[Work instruction] Write how many lines in the records below include the string "urlLink". No other text should be given.

[Provided data]
☆ ☆ ☆

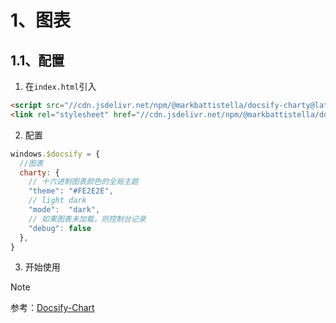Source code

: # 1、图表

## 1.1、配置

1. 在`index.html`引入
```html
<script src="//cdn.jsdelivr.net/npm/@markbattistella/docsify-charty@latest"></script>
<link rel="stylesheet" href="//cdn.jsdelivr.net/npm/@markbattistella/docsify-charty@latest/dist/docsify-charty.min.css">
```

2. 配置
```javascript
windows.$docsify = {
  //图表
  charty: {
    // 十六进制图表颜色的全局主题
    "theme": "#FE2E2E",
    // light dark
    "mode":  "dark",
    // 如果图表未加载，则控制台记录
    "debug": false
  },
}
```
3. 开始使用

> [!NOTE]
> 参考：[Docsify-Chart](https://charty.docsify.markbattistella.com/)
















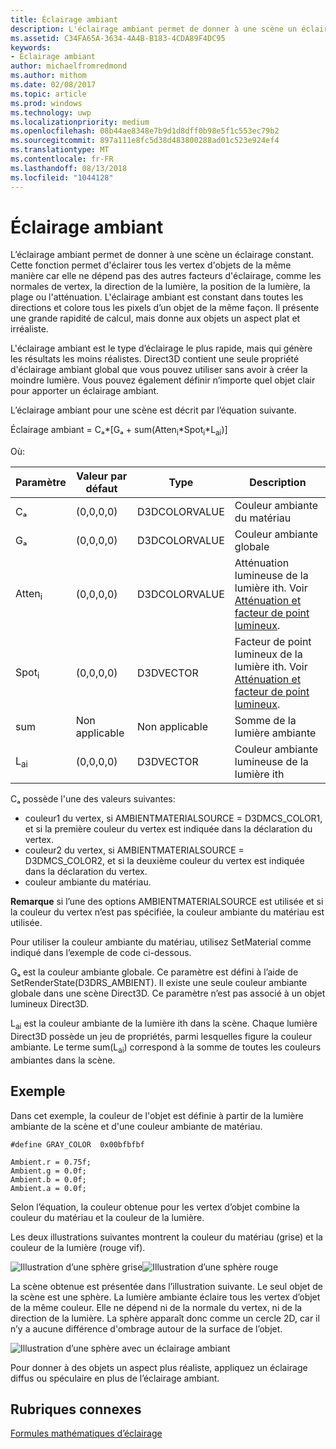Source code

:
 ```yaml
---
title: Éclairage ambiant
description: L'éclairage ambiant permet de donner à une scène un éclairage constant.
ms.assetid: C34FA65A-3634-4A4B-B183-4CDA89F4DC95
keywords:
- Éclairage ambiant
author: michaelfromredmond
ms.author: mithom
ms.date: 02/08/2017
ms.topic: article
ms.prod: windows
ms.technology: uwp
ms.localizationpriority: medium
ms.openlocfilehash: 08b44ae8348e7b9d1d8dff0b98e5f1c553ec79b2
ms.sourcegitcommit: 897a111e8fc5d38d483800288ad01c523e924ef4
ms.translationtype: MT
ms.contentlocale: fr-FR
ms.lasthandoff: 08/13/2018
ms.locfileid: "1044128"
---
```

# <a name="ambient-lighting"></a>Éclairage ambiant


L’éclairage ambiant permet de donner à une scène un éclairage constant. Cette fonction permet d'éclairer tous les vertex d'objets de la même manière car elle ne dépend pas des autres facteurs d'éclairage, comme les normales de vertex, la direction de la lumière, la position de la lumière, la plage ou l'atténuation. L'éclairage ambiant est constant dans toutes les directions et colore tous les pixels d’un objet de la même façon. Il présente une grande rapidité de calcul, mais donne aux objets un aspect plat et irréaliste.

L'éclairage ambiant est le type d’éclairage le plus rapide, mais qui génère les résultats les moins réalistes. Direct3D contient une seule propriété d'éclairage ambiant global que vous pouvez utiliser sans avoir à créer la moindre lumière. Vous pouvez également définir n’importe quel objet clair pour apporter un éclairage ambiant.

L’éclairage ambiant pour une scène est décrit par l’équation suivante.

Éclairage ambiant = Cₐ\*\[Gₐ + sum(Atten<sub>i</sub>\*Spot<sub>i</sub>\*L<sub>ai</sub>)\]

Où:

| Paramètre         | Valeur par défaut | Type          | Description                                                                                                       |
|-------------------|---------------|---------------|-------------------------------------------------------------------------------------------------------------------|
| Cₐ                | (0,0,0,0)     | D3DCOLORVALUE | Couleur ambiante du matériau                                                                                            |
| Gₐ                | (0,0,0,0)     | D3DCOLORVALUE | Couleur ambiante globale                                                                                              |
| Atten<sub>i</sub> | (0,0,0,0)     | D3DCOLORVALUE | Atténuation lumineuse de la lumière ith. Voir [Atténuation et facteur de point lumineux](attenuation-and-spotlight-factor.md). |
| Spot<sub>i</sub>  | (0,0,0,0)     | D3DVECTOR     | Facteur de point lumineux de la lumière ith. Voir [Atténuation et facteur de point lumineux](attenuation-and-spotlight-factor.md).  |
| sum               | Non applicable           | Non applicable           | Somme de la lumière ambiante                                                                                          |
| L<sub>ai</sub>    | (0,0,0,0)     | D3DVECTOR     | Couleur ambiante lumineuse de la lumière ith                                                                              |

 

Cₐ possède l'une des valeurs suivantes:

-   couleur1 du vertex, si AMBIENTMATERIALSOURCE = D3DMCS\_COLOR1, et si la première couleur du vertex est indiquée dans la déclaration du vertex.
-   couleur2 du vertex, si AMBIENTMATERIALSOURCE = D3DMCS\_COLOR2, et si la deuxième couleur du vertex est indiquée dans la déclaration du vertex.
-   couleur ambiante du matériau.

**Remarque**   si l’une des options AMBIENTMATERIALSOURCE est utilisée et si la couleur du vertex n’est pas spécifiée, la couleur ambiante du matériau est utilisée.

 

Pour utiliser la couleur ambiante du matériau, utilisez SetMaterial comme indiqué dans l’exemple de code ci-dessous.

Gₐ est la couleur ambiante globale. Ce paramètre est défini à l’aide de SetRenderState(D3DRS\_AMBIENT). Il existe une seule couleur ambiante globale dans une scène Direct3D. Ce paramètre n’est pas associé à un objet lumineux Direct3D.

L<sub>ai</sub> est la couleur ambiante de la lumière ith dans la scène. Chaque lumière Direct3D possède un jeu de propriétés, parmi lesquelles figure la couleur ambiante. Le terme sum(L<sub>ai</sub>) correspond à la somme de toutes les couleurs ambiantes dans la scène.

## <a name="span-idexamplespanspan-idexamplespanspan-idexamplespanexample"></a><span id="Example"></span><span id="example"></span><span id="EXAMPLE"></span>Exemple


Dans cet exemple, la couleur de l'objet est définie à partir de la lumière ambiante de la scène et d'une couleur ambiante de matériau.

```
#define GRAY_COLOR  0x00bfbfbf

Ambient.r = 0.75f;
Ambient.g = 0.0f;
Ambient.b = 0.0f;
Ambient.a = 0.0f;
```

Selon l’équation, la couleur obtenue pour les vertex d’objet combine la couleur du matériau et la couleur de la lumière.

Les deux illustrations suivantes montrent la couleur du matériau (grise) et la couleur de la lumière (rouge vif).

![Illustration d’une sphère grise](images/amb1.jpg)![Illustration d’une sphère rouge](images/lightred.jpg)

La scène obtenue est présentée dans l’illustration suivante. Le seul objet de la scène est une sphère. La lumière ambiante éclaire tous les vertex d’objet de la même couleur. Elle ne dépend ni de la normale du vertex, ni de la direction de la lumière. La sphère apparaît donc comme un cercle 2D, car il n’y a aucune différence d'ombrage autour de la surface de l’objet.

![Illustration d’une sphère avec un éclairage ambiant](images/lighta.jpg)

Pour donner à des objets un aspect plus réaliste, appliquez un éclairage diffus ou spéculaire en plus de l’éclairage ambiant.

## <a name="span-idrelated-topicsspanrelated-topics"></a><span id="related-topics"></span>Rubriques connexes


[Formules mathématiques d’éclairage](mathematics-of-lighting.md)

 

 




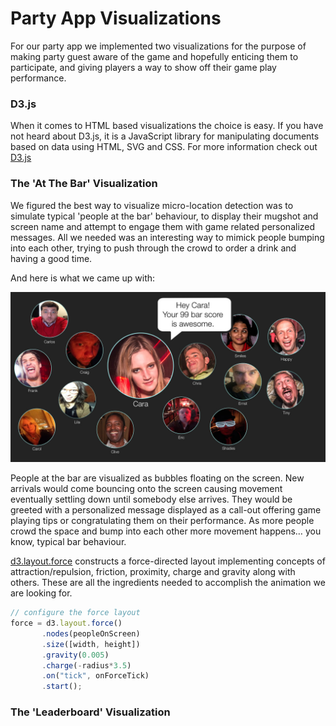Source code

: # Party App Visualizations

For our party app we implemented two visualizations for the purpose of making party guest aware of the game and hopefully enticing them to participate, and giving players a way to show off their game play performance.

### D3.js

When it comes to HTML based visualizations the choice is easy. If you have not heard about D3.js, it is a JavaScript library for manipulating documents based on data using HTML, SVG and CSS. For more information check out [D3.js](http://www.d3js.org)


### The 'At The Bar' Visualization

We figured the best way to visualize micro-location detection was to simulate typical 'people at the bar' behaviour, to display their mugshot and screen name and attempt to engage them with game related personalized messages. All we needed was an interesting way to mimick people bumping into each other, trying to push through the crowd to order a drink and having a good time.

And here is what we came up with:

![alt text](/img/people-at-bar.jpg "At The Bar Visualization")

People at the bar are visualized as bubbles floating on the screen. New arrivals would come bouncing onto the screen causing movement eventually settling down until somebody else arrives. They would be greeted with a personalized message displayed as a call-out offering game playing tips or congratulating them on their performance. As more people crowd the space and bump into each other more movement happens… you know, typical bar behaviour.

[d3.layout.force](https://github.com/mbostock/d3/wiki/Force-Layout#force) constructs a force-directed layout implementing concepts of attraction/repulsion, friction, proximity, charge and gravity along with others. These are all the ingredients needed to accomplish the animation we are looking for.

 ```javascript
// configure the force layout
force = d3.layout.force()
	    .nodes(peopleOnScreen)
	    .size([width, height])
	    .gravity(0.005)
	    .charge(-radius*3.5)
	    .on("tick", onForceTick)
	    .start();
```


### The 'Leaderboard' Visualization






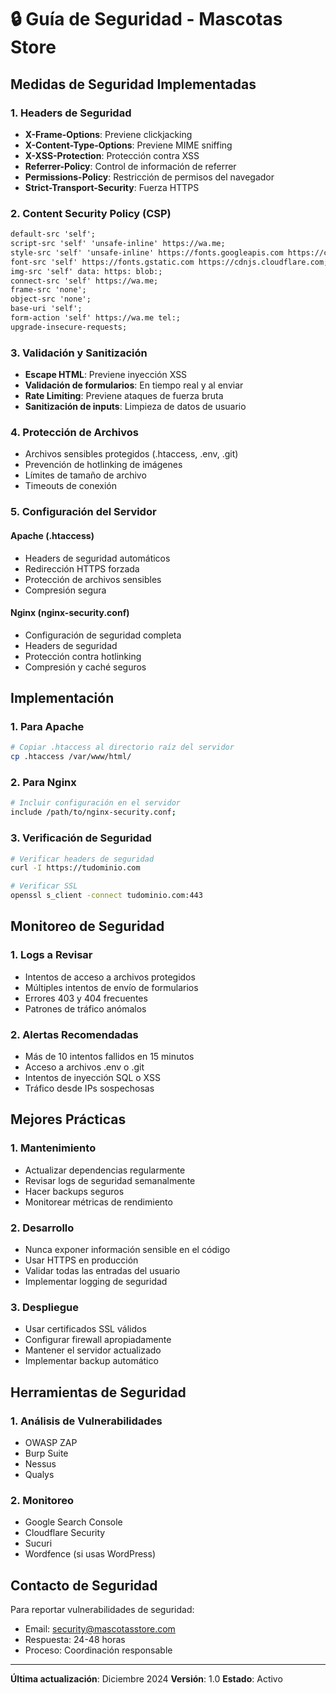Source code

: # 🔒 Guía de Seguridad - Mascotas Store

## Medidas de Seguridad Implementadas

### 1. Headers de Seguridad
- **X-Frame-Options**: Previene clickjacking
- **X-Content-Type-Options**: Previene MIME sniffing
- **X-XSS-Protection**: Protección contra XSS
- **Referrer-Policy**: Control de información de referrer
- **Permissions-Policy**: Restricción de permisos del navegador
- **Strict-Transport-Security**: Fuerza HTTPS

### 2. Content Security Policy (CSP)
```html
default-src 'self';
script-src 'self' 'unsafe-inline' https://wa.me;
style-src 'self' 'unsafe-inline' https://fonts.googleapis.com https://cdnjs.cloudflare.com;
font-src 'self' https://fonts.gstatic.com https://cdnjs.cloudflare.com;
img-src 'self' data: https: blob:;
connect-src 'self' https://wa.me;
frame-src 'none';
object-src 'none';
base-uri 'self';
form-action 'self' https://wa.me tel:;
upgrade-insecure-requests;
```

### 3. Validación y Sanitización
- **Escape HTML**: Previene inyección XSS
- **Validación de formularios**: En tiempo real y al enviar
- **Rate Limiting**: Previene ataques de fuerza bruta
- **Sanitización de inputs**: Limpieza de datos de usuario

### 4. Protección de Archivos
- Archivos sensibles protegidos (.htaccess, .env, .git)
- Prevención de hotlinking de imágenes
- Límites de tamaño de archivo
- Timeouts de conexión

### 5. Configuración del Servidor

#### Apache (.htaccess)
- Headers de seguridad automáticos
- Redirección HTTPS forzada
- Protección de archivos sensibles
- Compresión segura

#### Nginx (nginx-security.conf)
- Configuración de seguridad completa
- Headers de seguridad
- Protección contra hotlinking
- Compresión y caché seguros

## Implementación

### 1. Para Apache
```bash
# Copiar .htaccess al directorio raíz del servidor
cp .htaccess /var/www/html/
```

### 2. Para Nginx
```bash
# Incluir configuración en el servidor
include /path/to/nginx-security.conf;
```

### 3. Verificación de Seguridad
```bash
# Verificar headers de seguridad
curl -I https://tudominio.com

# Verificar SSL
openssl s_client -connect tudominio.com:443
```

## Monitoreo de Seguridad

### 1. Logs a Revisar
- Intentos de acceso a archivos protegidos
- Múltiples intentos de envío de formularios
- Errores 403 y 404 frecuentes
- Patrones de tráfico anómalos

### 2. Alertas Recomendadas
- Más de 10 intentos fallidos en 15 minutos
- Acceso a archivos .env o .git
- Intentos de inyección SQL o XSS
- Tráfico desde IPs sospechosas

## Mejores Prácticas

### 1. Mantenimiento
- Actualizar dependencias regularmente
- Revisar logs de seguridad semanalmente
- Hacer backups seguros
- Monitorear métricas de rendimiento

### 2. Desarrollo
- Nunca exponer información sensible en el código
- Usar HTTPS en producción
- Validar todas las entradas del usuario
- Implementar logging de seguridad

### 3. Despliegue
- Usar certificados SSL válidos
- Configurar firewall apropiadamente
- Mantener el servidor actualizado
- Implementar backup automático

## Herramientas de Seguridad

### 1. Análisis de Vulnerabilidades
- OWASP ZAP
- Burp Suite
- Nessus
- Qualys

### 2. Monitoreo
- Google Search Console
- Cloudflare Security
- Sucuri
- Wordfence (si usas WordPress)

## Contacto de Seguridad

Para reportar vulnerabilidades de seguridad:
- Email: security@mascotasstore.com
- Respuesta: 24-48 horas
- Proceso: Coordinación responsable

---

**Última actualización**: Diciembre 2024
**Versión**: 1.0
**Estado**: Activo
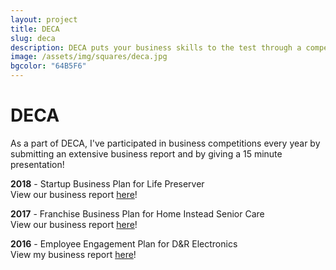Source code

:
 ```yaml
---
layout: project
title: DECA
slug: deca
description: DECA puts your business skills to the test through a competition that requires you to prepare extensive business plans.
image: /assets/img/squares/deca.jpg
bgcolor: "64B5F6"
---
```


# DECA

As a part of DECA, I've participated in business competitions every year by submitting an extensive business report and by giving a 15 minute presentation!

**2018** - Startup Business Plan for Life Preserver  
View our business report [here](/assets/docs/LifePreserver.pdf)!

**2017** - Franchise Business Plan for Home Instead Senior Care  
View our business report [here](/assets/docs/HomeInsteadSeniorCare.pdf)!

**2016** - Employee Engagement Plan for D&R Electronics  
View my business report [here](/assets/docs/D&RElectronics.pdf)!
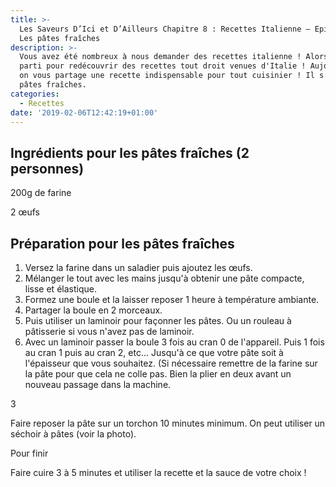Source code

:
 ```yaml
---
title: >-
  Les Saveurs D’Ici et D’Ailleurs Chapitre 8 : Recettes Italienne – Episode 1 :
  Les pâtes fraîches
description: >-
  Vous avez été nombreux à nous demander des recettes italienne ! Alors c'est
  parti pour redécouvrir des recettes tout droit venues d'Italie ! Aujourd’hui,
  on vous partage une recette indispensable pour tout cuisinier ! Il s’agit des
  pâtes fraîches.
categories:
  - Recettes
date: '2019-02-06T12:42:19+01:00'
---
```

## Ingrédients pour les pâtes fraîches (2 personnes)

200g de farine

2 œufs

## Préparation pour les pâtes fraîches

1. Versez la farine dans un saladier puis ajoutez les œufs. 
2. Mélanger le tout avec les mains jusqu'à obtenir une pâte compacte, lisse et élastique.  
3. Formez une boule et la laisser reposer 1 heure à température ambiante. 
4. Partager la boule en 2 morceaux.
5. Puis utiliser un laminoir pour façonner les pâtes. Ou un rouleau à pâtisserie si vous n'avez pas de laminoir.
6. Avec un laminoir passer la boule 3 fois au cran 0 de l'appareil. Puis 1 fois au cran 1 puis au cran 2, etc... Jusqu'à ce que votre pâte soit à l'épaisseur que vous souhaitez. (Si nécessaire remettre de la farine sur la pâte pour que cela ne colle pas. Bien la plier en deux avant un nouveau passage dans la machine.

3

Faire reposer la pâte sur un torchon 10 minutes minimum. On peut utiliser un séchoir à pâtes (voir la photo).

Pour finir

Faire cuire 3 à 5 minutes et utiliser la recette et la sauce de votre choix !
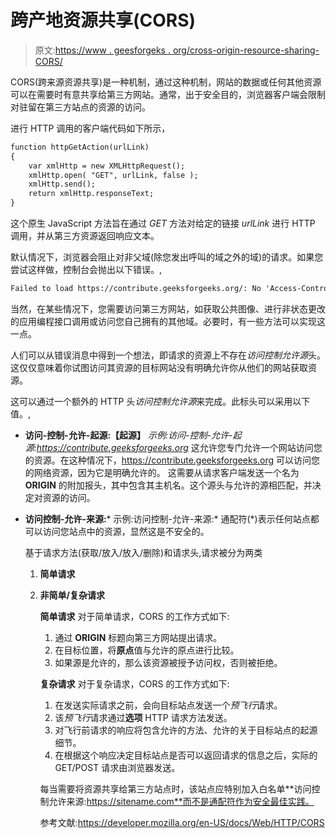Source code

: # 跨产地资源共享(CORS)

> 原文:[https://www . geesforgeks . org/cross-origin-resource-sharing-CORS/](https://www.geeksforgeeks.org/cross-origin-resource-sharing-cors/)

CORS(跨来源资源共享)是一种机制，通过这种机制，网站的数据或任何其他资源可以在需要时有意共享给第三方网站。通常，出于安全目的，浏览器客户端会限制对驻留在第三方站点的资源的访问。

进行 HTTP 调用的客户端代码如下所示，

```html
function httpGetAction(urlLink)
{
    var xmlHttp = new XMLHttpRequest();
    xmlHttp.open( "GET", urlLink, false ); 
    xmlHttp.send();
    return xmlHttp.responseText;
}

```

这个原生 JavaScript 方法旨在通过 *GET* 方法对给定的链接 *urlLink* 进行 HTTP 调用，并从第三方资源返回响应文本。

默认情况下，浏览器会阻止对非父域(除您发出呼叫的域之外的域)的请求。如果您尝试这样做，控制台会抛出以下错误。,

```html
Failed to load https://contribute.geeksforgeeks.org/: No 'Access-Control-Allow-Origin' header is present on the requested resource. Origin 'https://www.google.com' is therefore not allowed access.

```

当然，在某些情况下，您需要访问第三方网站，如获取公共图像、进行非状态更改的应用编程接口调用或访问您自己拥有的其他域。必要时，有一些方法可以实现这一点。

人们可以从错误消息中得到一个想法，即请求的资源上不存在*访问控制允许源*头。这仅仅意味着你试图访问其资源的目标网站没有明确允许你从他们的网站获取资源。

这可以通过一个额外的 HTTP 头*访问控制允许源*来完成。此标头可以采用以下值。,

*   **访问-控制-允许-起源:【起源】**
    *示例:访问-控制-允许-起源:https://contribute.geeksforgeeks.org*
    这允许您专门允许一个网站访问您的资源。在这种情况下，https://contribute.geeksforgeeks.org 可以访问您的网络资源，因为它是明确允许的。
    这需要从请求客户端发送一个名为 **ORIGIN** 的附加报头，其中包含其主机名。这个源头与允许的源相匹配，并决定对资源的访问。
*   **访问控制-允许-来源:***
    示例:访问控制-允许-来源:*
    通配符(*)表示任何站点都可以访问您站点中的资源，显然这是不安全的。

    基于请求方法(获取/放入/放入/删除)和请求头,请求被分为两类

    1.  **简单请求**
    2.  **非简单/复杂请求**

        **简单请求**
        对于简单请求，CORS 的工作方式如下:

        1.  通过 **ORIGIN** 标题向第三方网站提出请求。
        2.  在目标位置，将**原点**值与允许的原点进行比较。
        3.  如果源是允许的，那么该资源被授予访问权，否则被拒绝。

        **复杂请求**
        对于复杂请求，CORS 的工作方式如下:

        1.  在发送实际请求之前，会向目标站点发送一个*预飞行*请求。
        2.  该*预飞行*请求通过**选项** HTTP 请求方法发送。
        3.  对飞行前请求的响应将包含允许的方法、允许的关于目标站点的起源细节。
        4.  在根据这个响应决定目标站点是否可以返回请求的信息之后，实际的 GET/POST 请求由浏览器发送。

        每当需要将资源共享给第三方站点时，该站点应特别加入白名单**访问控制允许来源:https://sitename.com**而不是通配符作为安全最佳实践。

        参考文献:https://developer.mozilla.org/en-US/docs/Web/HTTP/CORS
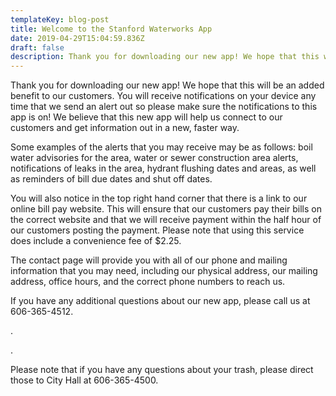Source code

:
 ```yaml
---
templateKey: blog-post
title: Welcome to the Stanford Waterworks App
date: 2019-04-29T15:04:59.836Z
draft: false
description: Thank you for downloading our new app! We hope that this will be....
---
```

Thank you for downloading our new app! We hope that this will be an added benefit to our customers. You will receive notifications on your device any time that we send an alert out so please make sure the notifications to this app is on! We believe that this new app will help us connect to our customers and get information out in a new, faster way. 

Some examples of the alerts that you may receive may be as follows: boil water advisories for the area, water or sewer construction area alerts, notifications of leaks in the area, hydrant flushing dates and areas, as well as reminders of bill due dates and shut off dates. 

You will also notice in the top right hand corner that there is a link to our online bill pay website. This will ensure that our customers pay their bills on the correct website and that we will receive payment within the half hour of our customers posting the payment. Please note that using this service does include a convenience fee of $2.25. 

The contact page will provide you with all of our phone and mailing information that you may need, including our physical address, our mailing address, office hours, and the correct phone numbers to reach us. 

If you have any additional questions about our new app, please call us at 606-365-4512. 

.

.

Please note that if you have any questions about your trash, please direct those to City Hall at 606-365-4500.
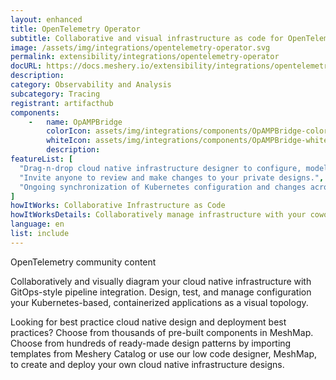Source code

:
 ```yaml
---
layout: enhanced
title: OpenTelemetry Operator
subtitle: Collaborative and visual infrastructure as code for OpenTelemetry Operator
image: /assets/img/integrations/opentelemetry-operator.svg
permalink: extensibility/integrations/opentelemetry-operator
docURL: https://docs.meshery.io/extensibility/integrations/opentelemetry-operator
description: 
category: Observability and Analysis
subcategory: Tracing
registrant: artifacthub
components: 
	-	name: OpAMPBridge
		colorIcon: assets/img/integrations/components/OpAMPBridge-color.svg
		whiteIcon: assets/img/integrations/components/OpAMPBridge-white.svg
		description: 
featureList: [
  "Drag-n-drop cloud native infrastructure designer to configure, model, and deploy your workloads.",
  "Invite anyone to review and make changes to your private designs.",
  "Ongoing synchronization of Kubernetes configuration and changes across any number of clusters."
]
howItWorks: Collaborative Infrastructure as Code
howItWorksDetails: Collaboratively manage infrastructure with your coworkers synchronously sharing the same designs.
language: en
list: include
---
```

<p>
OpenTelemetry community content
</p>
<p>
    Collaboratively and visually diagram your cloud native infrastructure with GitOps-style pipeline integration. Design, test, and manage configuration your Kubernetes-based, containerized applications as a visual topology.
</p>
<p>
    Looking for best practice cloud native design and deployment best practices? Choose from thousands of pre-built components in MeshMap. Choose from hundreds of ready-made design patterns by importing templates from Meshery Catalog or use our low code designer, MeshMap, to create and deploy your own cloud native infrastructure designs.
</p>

☆ ☆ ☆

[Response below] 3